The quilt is believed to be the largest community art project in the world, according to the foundation.

Yet it chronicled a disaster.

At first, most victims seemed to be young, urban gay men. The virus can be spread via transfers of infected bodily fluids such as blood or semen.

But it can also spread other ways, via blood transfusions, sharing of contaminated hypodermic needles and heterosexual intimacy.

"You would pass people on the street, emaciated and covered in Kaposi [sarcoma] scars, and you would know, you were saying hello to them but you were saying goodbye," Smith recalled of his San Francisco neighborhood. "You were never going to see these people again."

"It was all around you," said Smith, who lived in the Castro neighborhood.

"I think the quilt had a real transformative effect just by opening up that workshop on Market street," where it began, he said.

"People could come in, having just been diagnosed, and have somebody to talk to and cry on the shoulder of," he said. "People could start being public about a friend who had died and wanting some help making a panel.

"We really became a de facto community center and grief counseling center," he said.

The quilt now has 50,000 panels that commemorate 105,000 people, Rhoad said. Parts of it are regularly displayed across the country, including in Little Rock and other Arkansas cities.

Since 1981, an estimated 636,000 Americans are believed to have died as a result of AIDS, Librarian of Congress Carla Hayden told the audience.

Many more have perished around the world and many now live with HIV, the human immunodeficiency virus that causes the acquired immunodeficiency syndrome, or AIDS.

The virus, which today can be controlled with drugs, attacks the body's immune system, leaving it vulnerable to an array of maladies such as the skin disorder Kaposi's sarcoma or the rare pneumocystis carinii pneumonia.

Those in the library audience that day with HIV/AIDS were asked to stand and be recognized.

The quilt archive consists of a trove of 200,000 letters, photographs and other artifacts that record the creation of the quilt and the psychic toll taken by the disease on those it left behind.

These were things people sent along with the panels, Rhoad said. They give the survivors' story, the backstory. "We've never had the opportunity to get that material curated, collected, cared for," she said.

Once crammed into 40 filing cabinets in Atlanta, they will be housed in the library's American Folklife Center, where some of it has already arrived, said the center's director, Elizabeth Peterson.

As for the quilt's future, Rhoad said it was like conserving a historic flag. "There are certain segments ... [where] we have to be a little bit more careful," she said.

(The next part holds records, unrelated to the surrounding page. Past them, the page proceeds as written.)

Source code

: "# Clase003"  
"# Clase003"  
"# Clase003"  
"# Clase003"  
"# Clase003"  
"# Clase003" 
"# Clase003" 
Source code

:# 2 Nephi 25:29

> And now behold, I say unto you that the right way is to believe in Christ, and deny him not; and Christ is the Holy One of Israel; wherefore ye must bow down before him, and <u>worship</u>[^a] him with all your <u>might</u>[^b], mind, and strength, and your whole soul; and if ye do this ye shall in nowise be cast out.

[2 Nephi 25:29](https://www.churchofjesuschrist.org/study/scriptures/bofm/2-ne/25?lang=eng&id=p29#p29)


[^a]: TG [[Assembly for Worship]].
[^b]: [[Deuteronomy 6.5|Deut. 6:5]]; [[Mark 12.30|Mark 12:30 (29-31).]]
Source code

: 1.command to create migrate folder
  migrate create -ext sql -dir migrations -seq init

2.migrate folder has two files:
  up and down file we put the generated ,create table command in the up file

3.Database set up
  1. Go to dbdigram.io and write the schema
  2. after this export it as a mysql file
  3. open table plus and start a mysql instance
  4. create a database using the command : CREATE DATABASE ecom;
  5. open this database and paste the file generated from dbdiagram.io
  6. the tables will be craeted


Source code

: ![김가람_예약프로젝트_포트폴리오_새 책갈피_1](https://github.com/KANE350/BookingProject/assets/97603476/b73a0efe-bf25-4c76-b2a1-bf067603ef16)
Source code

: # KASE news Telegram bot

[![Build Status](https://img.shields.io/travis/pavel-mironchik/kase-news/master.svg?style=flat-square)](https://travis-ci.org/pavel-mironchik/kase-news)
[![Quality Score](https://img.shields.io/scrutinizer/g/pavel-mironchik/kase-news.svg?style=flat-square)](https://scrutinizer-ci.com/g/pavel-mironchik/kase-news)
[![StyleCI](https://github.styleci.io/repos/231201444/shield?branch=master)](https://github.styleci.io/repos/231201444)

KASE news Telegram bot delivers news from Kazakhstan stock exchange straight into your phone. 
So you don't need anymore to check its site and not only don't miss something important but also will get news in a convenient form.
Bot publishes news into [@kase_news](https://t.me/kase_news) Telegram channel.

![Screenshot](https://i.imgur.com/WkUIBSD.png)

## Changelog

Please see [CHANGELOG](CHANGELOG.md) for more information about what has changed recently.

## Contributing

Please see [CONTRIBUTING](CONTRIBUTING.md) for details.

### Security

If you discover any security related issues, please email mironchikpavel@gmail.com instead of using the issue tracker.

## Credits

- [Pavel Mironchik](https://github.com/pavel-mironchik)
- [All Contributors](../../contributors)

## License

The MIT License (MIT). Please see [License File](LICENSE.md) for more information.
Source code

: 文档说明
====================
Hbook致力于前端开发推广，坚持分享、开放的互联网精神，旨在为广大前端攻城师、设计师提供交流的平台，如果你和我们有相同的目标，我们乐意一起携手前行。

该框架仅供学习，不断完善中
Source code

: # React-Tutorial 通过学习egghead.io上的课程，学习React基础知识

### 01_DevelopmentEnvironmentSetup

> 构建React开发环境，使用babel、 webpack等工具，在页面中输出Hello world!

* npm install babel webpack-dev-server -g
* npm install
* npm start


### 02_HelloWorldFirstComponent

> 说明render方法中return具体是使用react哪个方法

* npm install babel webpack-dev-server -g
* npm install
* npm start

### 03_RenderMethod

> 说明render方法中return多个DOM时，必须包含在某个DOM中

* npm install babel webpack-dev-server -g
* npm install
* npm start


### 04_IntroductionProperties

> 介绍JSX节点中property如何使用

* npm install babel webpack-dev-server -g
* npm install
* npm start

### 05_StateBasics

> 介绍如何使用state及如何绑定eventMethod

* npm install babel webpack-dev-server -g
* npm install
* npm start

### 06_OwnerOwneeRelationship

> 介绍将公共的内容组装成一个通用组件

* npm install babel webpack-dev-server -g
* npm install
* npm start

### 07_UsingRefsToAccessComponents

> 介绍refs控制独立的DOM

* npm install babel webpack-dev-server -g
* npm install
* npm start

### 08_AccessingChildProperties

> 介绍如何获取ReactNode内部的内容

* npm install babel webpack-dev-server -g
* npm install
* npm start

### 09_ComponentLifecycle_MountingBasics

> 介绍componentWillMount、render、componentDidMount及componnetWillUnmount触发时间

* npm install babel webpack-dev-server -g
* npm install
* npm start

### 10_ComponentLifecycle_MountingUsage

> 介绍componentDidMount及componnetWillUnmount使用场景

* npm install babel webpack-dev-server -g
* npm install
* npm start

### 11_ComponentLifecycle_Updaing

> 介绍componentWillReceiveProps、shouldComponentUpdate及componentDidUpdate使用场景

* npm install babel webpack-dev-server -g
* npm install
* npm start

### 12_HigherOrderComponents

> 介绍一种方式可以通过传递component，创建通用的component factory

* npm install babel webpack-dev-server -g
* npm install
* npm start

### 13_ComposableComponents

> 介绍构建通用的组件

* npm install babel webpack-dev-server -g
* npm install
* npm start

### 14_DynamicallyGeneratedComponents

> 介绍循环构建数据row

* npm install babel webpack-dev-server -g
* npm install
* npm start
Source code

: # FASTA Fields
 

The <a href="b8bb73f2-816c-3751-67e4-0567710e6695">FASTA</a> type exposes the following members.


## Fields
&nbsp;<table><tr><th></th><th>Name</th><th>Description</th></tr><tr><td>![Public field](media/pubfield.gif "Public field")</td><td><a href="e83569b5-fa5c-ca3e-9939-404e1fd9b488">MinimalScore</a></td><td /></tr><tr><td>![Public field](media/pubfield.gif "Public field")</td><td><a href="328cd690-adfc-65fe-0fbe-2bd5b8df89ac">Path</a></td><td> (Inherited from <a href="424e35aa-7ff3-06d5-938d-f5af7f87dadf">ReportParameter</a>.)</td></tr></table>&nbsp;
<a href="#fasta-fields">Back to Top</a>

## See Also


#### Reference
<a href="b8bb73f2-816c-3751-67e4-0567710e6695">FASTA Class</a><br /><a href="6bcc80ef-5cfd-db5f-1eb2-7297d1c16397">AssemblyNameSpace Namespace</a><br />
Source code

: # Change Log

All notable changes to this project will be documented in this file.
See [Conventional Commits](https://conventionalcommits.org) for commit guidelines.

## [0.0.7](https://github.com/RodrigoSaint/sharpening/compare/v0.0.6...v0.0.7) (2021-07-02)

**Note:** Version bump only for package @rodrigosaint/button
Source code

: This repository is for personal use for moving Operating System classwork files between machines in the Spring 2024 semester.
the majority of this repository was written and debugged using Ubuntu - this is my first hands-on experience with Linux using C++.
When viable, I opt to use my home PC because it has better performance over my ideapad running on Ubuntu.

Cleve Jones told those assembled under the hall's six stained-glass ceiling windows that the quilt idea came to him during a gay rights/AIDS candlelight march in San Francisco in 1985.

Marchers had hung the names of AIDS patients from the front of an old federal building.

"As I looked at that, I thought to myself, 'It looks like some kind of strange quilt,'" he said. "I thought of my grandma back in ... Indiana, and the quilts that she had sewn ... It was such a powerful symbol."

At the end of the November ceremony, a segment of the quilt was spread over a large central platform in the hall.

Anyone who wished to place a rose on the panel in memory of someone lost to the disease was invited to do so. A single long-stem rose had been placed at every seat in the hall.

Many people got up and placed a rose, among them Jennifer Cutting, a specialist the folklife center and 32-year veteran of the library.

She said she was remembering a beloved colleague, Arnie Bellefontaine, an executive officer in the Cultural Affairs office of the Library of Congress. He is represented in the "Sine Nomine" — without a name — section of the library's quilt panel, she said.

"He was a very dear friend," she said. "Arnie left the library before he became very ill, and went somewhere else to weather the last stages of the illness.

"He was in the cooking club with me," she said. "He used to make these bone-shaped cookies at all of our bake sales and he called them human bones.

"He was a warm, wonderful beacon of humanity in what can be a sea of bureaucrats, in a city of suits and stiffs," she said. "So, that rose is for him."